If you plan to work in the U.S. and don’t have a qualifying familial relationship, you’ll need a work visa. There are a wide variety of work visas, and each is geared specifically toward the nature of your employment.

It may be in your best interest to reach out to an immigration attorney. A skilled attorney can help you determine which visa is best for you and assist you with all of the documentation needed to ensure that your submission to USCIS is complete.

Here are nonimmigrant and immigrant work visas that could be available to you, and the purpose of each.
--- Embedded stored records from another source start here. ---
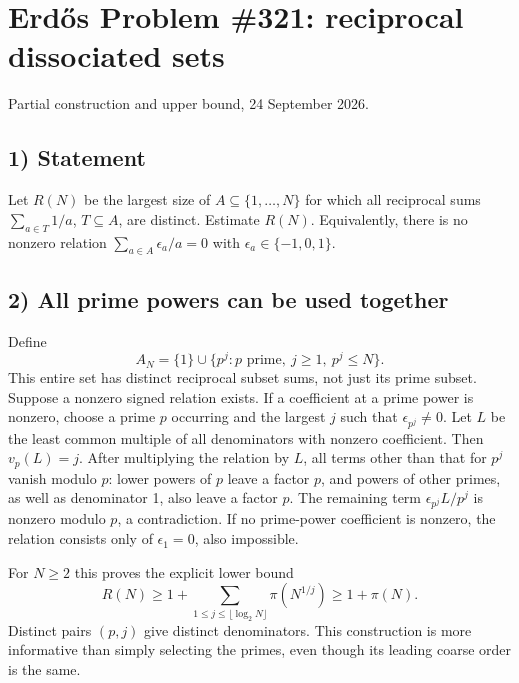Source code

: \section{Erd\H{o}s Problem \#321: reciprocal dissociated sets}
\noindent Partial construction and upper bound, 24 September 2026.

\subsection*{1) Statement}
Let $R(N)$ be the largest size of $A\subseteq\{1,\ldots,N\}$ for which all reciprocal sums $\sum_{a\in T}1/a$, $T\subseteq A$, are distinct. Estimate $R(N)$. Equivalently, there is no nonzero relation $\sum_{a\in A}\epsilon_a/a=0$ with $\epsilon_a\in\{-1,0,1\}$.

\subsection*{2) All prime powers can be used together}
Define
\[A_N=\{1\}\cup\{p^j:p\text{ prime},\ j\ge1,\ p^j\le N\}.
\]
This entire set has distinct reciprocal subset sums, not just its prime subset. Suppose a nonzero signed relation exists. If a coefficient at a prime power is nonzero, choose a prime $p$ occurring and the largest $j$ such that $\epsilon_{p^j}\ne0$. Let $L$ be the least common multiple of all denominators with nonzero coefficient. Then $v_p(L)=j$. After multiplying the relation by $L$, all terms other than that for $p^j$ vanish modulo $p$: lower powers of $p$ leave a factor $p$, and powers of other primes, as well as denominator 1, also leave a factor $p$. The remaining term $\epsilon_{p^j}L/p^j$ is nonzero modulo $p$, a contradiction. If no prime-power coefficient is nonzero, the relation consists only of $\epsilon_1=0$, also impossible.

For $N\ge2$ this proves the explicit lower bound
\[R(N)\ge1+\sum_{1\le j\le\lfloor\log_2N\rfloor}\pi(N^{1/j})\ge1+\pi(N).
\tag{1}\]
Distinct pairs $(p,j)$ give distinct denominators. This construction is more informative than simply selecting the primes, even though its leading coarse order is the same.

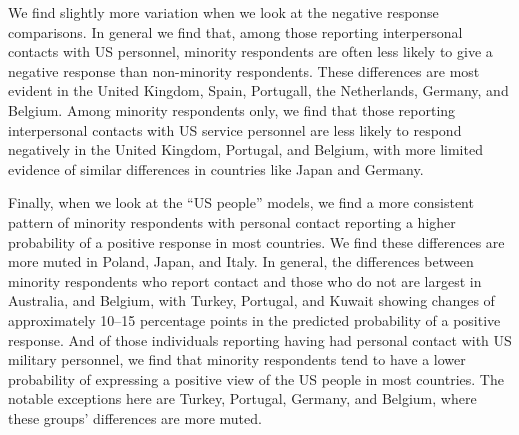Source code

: We find slightly more variation when we look at the negative response comparisons. In general we find that, among those reporting interpersonal contacts with US personnel, minority respondents are often less likely to give a negative response than non-minority respondents. These differences are most evident in the United Kingdom, Spain, Portugall, the Netherlands, Germany, and Belgium. Among minority respondents only, we find that those reporting interpersonal contacts with US service personnel are less likely to respond negatively in the United Kingdom, Portugal, and Belgium, with more limited evidence of similar differences in countries like Japan and Germany.

Finally, when we look at the ``US people'' models, we find a more consistent pattern of minority respondents with personal contact reporting a higher probability of a positive response in most countries. We find these differences are more muted in Poland, Japan, and Italy. In general, the differences between minority respondents who report contact and those who do not are largest in Australia, and Belgium, with Turkey, Portugal, and Kuwait showing changes of approximately 10--15 percentage points in the predicted probability of a positive response. And of those individuals reporting having had personal contact with US military personnel, we find that minority respondents tend to have a lower probability of expressing a positive view of the US people in most countries. The notable exceptions here are Turkey, Portugal, Germany, and Belgium, where these groups' differences are more muted.

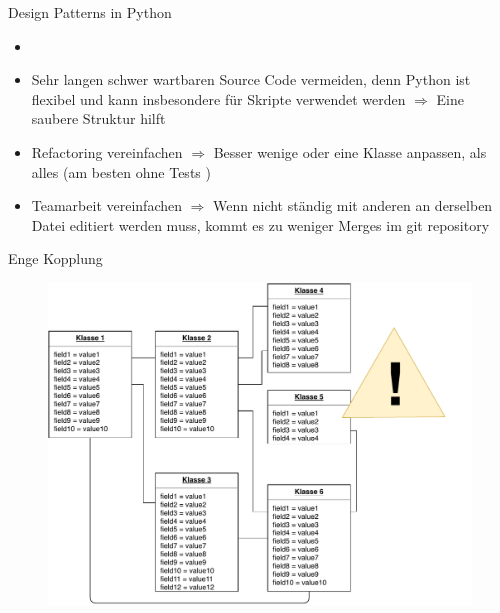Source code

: \begin{frame}{Design Patterns in Python}
    \begin{itemize}
        \setlength{\itemindent}{2.25in}
        \item [\textbf{Motivation: Design Patterns in Python}]
    \end{itemize}

    \begin{itemize}
        \item Sehr langen schwer wartbaren Source Code vermeiden, denn Python ist flexibel und kann insbesondere für Skripte verwendet werden  $\Rightarrow$  Eine saubere Struktur hilft
        \item Refactoring vereinfachen  $\Rightarrow$  Besser wenige oder eine Klasse anpassen, als alles (am besten ohne Tests \smiley{} )
        \item Teamarbeit vereinfachen  $\Rightarrow$  Wenn  nicht ständig mit anderen an derselben Datei editiert werden muss, kommt es zu weniger Merges im git repository
   \end{itemize}

  \end{frame}


\begin{frame}{Enge Kopplung}
    	  \begin{figure}[!htb]
        \includegraphics[scale=0.5]{6-python3/img/tightcoupling}  %
    \end{figure}
\end{frame}


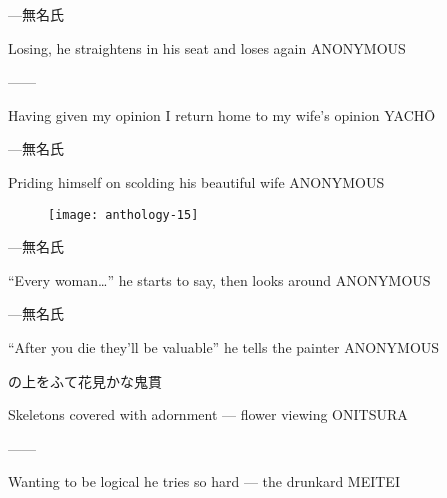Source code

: \begin{haiku}
    {---}\hfill{\FH 無名氏}

    \vin{} Losing,
    \vin{} \vin{} he straightens in his seat
    \vin{} \vin{} \vin{} and loses again \hspace{\fill} ANONYMOUS
\end{haiku}

\begin{haiku}
    ---\hfill{---}

    \vin{} Having given my opinion
    \vin{} \vin{} I return home to
    \vin{} \vin{} \vin{} my wife's opinion \hspace{\fill} YACH\={O}
\end{haiku}

\begin{haiku}
    {---}\hfill{\FH 無名氏}

    \vin{} Priding himself
    \vin{} \vin{} on scolding
    \vin{} \vin{} \vin{} his beautiful wife \hspace{\fill} ANONYMOUS
\end{haiku}

\begin{figure}
    \texttt{[image: anthology-15]}
\end{figure}

\begin{haiku}
    {---}\hfill{\FH 無名氏}

    \vin{} ``Every woman\ldots''
    \vin{} \vin{} he starts to say,
    \vin{} \vin{} \vin{} then looks around \hspace{\fill} ANONYMOUS
\end{haiku}

\begin{haiku}
    {---}\hfill{\FH 無名氏}

    \vin{} ``After you die
    \vin{} \vin{} they'll be valuable''
    \vin{} \vin{} \vin{} he tells the painter \hspace{\fill} ANONYMOUS
\end{haiku}

\begin{haiku}
    {\FH {}の上をふて花見かな}\hfill{\FH 鬼貫}

    \vin{} Skeletons
    \vin{} \vin{} covered with adornment ---
    \vin{} \vin{} \vin{} flower viewing \hspace{\fill} ONITSURA
\end{haiku}

\begin{haiku}
    ---\hfill{---}

    \vin{} Wanting to be logical
    \vin{} \vin{} he tries so hard ---
    \vin{} \vin{} \vin{} the drunkard \hspace{\fill} MEITEI
\end{haiku}

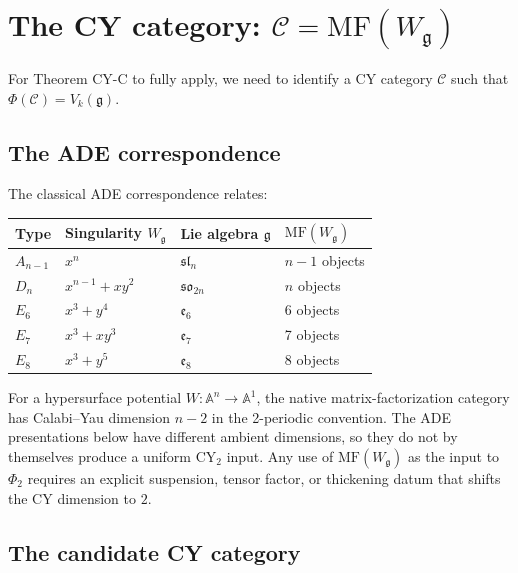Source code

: \documentclass[11pt]{article}
\theoremstyle{definition}
\theoremstyle{remark}
\newcommand{\MF}{\mathrm{MF}}
\newcommand{\cC}{\mathcal{C}}
\newcommand{\frakg}{\mathfrak{g}}
\begin{document}
\section{The CY category: $\cC = \MF(W_\frakg)$}
\label{sec:cy-category}

For Theorem CY-C to fully apply, we need to identify a CY category
$\cC$ such that $\Phi(\cC) = V_k(\frakg)$.

\subsection{The ADE correspondence}
\label{subsec:ade}

The classical ADE correspondence relates:
\begin{center}
\renewcommand{\arraystretch}{1.4}
\begin{tabular}{llll}
 \hline
 \textbf{Type} & \textbf{Singularity $W_\frakg$} & \textbf{Lie algebra $\frakg$}
 & \textbf{$\MF(W_\frakg)$} \\
 \hline
 $A_{n-1}$ & $x^n$ & $\mathfrak{sl}_n$ & $n-1$ objects \\
 $D_n$ & $x^{n-1} + xy^2$ & $\mathfrak{so}_{2n}$ & $n$ objects \\
 $E_6$ & $x^3 + y^4$ & $\mathfrak{e}_6$ & 6 objects \\
 $E_7$ & $x^3 + xy^3$ & $\mathfrak{e}_7$ & 7 objects \\
 $E_8$ & $x^3 + y^5$ & $\mathfrak{e}_8$ & 8 objects \\
 \hline
\end{tabular}
\end{center}

For a hypersurface potential $W\colon \mathbb{A}^n\to\mathbb{A}^1$,
the native matrix-factorization category has Calabi--Yau dimension
$n-2$ in the 2-periodic convention. The ADE presentations below have
different ambient dimensions, so they do not by themselves produce a
uniform CY$_2$ input. Any use of $\MF(W_\frakg)$ as the input to
$\Phi_2$ requires an explicit suspension, tensor factor, or thickening
datum that shifts the CY dimension to $2$.

\subsection{The candidate CY category}
\label{subsec:candidate-cy}
\end{document}
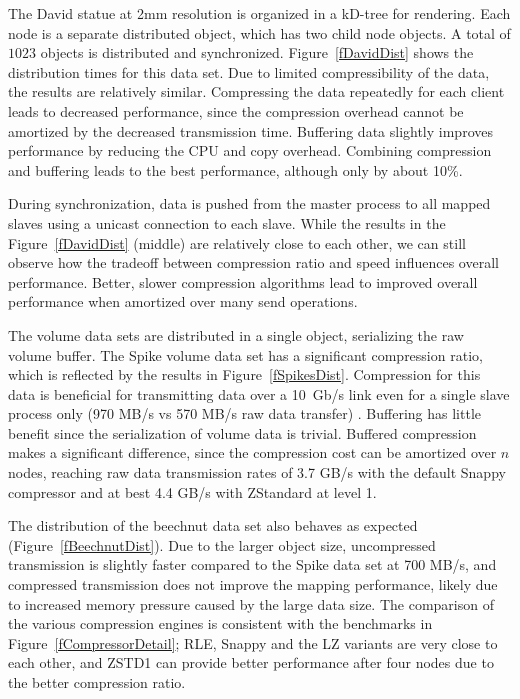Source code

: \documentclass[10pt,journal,compsoc]{IEEEtran}
\newcommand{\FIXME}[1]{\textbf{\color{BLUE}{FIXME: #1}}}
\newcommand{\fig}[1]{Figure~\ref{#1}}
\begin{document}
The David statue at 2mm resolution is organized in a kD-tree for rendering. Each
node is a separate distributed object, which has two child node objects. A
total of $1023$ objects is distributed and synchronized. \fig{fDavidDist} shows
the distribution times for this data set. Due to limited compressibility of the
data, the results are relatively similar. Compressing the data repeatedly for
each client leads to decreased performance, since the compression overhead
cannot be amortized by the decreased transmission time. Buffering data slightly
improves performance by reducing the CPU and copy overhead. Combining
compression and buffering leads to the best performance, although only by about
10\%.

During synchronization, data is pushed from the master process to all mapped
slaves using a unicast connection to each slave. While the results in the
\fig{fDavidDist} (middle) are relatively close to each other, we can still
observe how the tradeoff between compression ratio and speed influences overall
performance. Better, slower compression algorithms lead to improved overall
performance when amortized over many send operations.

The volume data sets are distributed in a single object, serializing the
raw volume buffer. The Spike volume data set has a significant compression
ratio, which is reflected by the results in \fig{fSpikesDist}. Compression for this
data is beneficial for transmitting data over a 10~Gb/s link even for a single
slave process only (970 MB/s vs 570 MB/s raw data transfer) \FIXME{unclear}. Buffering has
little benefit since the serialization of volume data is trivial. Buffered
compression makes a significant difference, since the compression cost can be amortized
over $n$ nodes, reaching raw data transmission rates of 3.7 GB/s with the
default Snappy compressor and at best 4.4 GB/s with ZStandard at level 1.

The distribution of the beechnut data set also behaves as expected
(\fig{fBeechnutDist}). Due to the larger object size, uncompressed transmission
is slightly faster compared to the Spike data set at 700 MB/s, and compressed
transmission does not improve the mapping performance, likely due to increased
memory pressure caused by the large data size. The comparison of the various
compression engines is consistent with the benchmarks in
\fig{fCompressorDetail}; RLE, Snappy and the LZ variants are very close to each
other, and ZSTD1 can provide better performance after four nodes due to the
better compression ratio.
\end{document}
Immigrant and Nonimmigrant Visas to Work in the U.S

Nonimmigrant Work Visas

  • H-1B: for employees in specialty occupations that have highly-specialized knowledge, and a bachelor’s degree or equivalent
  • H-2A: for agricultural workers
  • H-2B: for non-agricultural workers
  • H-3: for trainees and special education exchange visitors
  • O: for workers that have extraordinary ability or achievement
  • P-1: for artists, athletes, and entertainers
  • P-2: for artists and entertainers in an exchange program
  • P-3: for artists and entertainers to participate in a program that’s culturally-unique
  • Q-1: for workers to take part in a cultural exchange program
  • L: for intracompany transferees

Immigrant Work Visas

  • EB-1: for workers who have extraordinary ability, are an outstanding researcher or professor, or are a multi-national manager or executive
  • EB-2: for professionals who have an advanced degree (or equivalent), or exceptional ability
  • EB-3: for professionals, skilled workers, and other workers performing unskilled labor
  • EB-4: for religious workers, broadcasters, and certain employees of international organizations
  • EB-5: for investors

Do You Need to Talk to an Attorney About Getting a Visa?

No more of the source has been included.